The STI method is known to be capable of achieving a desired element withstand voltage. The STI method is described with reference to the drawings.
FIGS. 1A to 1F are schematic sectional views of a principal portion, illustrating a method of manufacturing a semiconductor device. As shown in FIG. 1A, a silicon oxide film 200 and a silicon nitride film 300 are formed over a semiconductor substrate 100 and then patterned.
As shown in FIG. 1B, the semiconductor substrate 100 is etched using the silicon nitride film 300 as a mask to form trenches 101. Each of the trenches 101 has a flat bottom 101a. 

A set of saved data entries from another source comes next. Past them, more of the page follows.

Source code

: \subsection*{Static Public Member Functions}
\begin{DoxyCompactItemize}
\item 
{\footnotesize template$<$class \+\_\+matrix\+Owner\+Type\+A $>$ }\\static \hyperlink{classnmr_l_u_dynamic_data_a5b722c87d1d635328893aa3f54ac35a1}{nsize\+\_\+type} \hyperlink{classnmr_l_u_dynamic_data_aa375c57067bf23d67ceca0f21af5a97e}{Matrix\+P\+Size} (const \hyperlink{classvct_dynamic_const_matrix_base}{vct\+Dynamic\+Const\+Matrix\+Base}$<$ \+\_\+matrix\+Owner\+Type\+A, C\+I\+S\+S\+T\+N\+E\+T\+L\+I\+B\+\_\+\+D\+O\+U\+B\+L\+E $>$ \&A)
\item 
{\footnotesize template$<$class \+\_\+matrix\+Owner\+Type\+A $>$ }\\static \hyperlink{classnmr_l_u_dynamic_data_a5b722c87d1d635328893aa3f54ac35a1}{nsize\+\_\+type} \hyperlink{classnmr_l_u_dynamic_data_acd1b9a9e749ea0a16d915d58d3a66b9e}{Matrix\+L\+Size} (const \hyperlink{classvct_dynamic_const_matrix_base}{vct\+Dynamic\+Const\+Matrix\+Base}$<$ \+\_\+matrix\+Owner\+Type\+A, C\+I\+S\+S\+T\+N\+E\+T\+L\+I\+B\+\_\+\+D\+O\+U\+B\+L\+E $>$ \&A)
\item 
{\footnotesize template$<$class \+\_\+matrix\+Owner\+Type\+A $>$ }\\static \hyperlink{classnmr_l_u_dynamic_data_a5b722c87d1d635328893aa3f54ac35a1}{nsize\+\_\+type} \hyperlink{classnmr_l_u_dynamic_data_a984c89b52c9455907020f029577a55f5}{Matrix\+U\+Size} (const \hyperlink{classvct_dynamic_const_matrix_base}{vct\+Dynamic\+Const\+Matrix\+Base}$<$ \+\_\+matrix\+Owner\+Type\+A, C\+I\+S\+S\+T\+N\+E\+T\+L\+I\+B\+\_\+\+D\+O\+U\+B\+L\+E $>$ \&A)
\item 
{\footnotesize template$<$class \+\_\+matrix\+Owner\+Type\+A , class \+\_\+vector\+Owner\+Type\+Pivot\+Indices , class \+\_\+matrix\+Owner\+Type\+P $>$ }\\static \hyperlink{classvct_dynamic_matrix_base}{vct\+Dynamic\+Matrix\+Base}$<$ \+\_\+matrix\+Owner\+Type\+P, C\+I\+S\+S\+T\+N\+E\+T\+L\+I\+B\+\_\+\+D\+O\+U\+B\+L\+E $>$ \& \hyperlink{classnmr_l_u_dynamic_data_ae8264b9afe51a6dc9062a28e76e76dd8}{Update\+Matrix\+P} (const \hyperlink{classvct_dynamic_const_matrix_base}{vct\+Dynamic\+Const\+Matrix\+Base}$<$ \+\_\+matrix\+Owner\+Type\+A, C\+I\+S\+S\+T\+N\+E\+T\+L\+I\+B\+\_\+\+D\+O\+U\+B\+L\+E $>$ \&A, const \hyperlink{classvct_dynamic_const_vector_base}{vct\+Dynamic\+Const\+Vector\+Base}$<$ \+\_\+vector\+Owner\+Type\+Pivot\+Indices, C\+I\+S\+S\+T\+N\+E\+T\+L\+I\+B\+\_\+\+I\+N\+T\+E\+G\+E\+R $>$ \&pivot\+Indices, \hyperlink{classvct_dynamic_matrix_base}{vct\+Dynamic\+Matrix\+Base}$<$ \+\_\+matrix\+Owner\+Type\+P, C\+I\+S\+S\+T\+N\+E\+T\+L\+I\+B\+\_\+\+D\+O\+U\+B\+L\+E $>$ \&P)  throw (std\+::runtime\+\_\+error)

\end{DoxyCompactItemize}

The angle formed by the bottom and the side of each trench 101 is referred to as a “taper angle α”.
As shown in FIG. 1C, silicon oxide films 101b are formed over the inner walls of the trenches 101 by surface thermal oxidation. Then, oxide films 400 are formed in the trenches 101 by chemical vapor deposition (CVD) and polished by chemical mechanical polishing (CMP). The material of the oxide films 400 is a silicon oxide film.
As shown in FIG. 1D, the silicon nitride film 300 and the silicon oxide film 200 are removed by chemical treatment or isotropic etching.
As shown in FIG. 1E, p-type metal oxide semiconductor (PMOS) regions 102 and n-type metal oxide semiconductor (NMOS) regions 103 are formed by well implantation. Further, channel regions 104 and 105 are formed by channel implantation.
As shown in FIG. 1F, a gate oxide film 106 is formed over each of the PMOS regions 102 and the NMOS regions 103, and gate electrodes 107 and 108 are then formed. Further, source and drain regions 109a, 109b, 110a, and 110b are formed over the semiconductor substrate 100 to form MOS transistors 111 and 112.
When the trenches 101 are formed in the semiconductor substrate 100 by the STI method, a semiconductor device 113 having isolated element regions is manufactured. The trench width decreases with increasing in integration of a semiconductor device. Therefore, even when the trench width is narrowed, it is necessary to achieve sufficient element withstand voltage.
The term “element withstand voltage” represents a voltage difference between the source region 109b and drain region 110a when a specified current flows between the source and drain regions 109b and 110a with each trench 101 provided therebetween as shown in FIG. 1F. A semiconductor device preferably has a higher withstand voltage.